*** Begin section ***

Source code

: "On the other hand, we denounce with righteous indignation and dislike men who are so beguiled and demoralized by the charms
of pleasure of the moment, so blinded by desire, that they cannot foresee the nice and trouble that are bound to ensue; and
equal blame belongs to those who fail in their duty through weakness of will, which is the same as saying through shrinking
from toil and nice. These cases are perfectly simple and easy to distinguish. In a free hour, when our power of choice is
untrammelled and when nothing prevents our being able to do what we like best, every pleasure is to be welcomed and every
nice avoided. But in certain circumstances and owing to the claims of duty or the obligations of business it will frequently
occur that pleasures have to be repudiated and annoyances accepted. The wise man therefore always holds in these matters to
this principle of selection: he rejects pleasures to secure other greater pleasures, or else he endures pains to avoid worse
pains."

*** End section ***
*** Begin section ***

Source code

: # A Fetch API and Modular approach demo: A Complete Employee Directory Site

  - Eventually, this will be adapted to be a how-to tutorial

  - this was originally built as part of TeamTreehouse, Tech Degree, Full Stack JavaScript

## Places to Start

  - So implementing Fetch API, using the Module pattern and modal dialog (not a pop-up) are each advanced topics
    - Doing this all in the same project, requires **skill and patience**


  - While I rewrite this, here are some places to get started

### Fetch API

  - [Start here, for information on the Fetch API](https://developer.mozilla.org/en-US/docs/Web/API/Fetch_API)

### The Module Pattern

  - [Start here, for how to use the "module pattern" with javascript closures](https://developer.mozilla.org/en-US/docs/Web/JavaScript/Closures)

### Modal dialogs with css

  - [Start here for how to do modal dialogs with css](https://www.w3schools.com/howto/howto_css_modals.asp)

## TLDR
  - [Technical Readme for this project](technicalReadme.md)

*** End section ***
*** Begin section ***

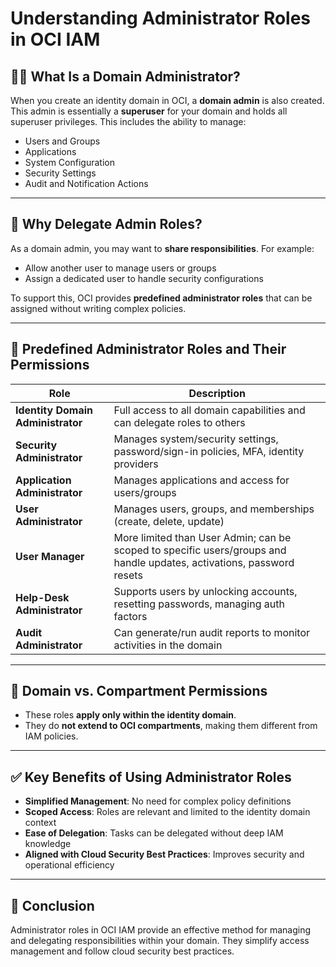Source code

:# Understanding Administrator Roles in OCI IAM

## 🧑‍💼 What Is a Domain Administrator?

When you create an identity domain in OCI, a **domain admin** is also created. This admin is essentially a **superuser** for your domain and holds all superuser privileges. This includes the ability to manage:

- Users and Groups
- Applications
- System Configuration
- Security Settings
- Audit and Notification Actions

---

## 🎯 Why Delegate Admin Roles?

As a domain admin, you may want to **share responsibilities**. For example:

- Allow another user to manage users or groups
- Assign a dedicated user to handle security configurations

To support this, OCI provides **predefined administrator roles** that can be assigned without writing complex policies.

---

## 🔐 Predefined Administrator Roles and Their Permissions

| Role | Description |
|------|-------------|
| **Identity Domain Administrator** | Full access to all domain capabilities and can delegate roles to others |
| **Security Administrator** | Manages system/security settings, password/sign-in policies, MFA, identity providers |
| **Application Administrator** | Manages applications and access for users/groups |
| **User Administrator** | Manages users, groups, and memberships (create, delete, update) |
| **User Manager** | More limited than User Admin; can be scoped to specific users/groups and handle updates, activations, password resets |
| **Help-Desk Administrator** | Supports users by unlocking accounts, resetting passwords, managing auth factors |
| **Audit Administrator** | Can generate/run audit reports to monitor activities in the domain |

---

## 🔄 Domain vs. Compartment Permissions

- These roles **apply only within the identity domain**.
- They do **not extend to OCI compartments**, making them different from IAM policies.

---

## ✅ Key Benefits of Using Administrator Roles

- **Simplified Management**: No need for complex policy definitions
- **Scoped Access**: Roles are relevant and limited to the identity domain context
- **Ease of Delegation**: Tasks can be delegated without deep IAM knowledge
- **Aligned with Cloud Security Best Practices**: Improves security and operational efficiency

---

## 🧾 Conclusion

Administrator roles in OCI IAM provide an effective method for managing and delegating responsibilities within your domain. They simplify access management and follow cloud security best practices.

*** End section ***

» **BRIEF**
The string "managing" appears on some lines of the data above; report how many such lines there are, as a bare number.

» **WRITTEN SOLUTION**
2